Selecting And Preparing Expert Witnesses

By:  Marvin Silverman, Esq.  E-mail:

A checklist to maximize results

Using an expert witness can be an effective way of making your client's case.  However, an expert in a field of knowledge is not necessarily an expert in communication.  Therefore you must take great care in selecting and preparing expert witnesses in order to get the maximum benefit from their testimony.

1. The initial interview.  The first contact with the expert is usually over the telephone.  You or your paralegal should at the outset establish the expert's familiarity with the general subject matter.   You should also ask about his or her experience with testifying in general, as well as testifying on the subject of the litigation at hand.  Finally, you should check for conflicts of interest.  Never review the facts of the case or postulate strategies and initial theories before you mention the names of the other parties and attorneys.  Since you may not be able to use the expert, you do not want to take the risk that the expert will call opposing counsel and reveal information learned from you.

2.  The personal meeting.  Most professional experts are willing to spend an hour meeting with an attorney before being hired so that the attorney can get a feel for their abilities and expertise.  They will bill for this time only if hired. Clients also should be encouraged to attend these meetings.

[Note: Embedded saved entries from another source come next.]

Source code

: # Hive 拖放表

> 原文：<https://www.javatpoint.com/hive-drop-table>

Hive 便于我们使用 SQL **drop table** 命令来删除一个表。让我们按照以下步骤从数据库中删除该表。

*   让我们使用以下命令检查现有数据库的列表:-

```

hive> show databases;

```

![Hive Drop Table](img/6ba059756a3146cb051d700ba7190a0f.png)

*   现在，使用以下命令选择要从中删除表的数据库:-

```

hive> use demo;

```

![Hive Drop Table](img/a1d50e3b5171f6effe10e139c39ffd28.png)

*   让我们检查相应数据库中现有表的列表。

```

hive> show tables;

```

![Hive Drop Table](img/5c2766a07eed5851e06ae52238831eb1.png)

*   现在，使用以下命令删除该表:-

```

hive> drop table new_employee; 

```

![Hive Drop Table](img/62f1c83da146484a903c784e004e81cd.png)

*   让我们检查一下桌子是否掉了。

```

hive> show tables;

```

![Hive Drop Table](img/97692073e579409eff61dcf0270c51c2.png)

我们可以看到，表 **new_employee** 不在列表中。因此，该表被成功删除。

At this meeting you should question experts thoroughly regarding any history of complaints or claims filed against them.  Better to find out now than at deposition or trial.  You should listen carefully to determine if the expert speaks with spirit and conviction.  You should also discuss the expert's previous testimony on the subject matter of the current litigation.  Has the expert ever taken a position--either in writing or in speaking publicly--that could be viewed as inconsistent with the opinion you expect the expert to give on your client's behalf?

Since there is no way to anticipate all the questions on cross-examination, you will want an expert who can extemporize.  Some attorneys ask an unexpected question at the interview to test whether the expert can think quickly and give a persuasive, consistent answer.  Others pose a complicated hypothetical to see if the expert can follow the facts presented and respond in a meaningful manner.

You must also consider the future availability of the expert.  Ask about the expert's general health, plans to move from the area, or scheduling of extended vacations.

Other general considerations include selecting the right type of expert.  What kind of expert is most likely to persuade the trier of fact in your case?  A retired veteran with impressive credentials?  An academic whiz with teaching and publishing credits?  Or an active practitioner with field experience?  You will want to choose an expert old enough to have significant experience in his or her field but young enough to be receptive to and aware of current developments.  The parties' ages should also be considered.  For example, it may be more effective to use an expert who is a contemporary of an older defendant to testify as to the defendant's breach of a standard of care.

3.  Pleadings.  Make sure pleadings are consistent with the testimony you desire from your expert.  For example, the judge will not permit questions about standard of care if negligence has not been pleaded.

4.  Preparation. Always preview the questions to be asked on direct examination and establish with the expert whether you prefer a quick exchange of question and answer or narrative answers.  If you ask a question for which the expert has not been prepared, you run the risk of flustering your own expert and thus undermining his or her credibility.

5.  Deposition.  At a deposition, both sides can observe the expert's demeanor, ability to respond to new questions, and ability to think on his or her feet.  These observations will help determine whether a party will be amendable to settlement or will want to press forward to trial.  Thus, the expert's performance at a deposition is vital to the interests of your client.  Your expert should be instructed to dress as a professional, maintain eye contact with the examining attorney, speak firmly, and sit erectly.  If you find your expert is volunteering too much, is not being responsive to the questions, or is using body language or voice tone that reveal a lack of confidence, you should not hesitate to ask for a recess.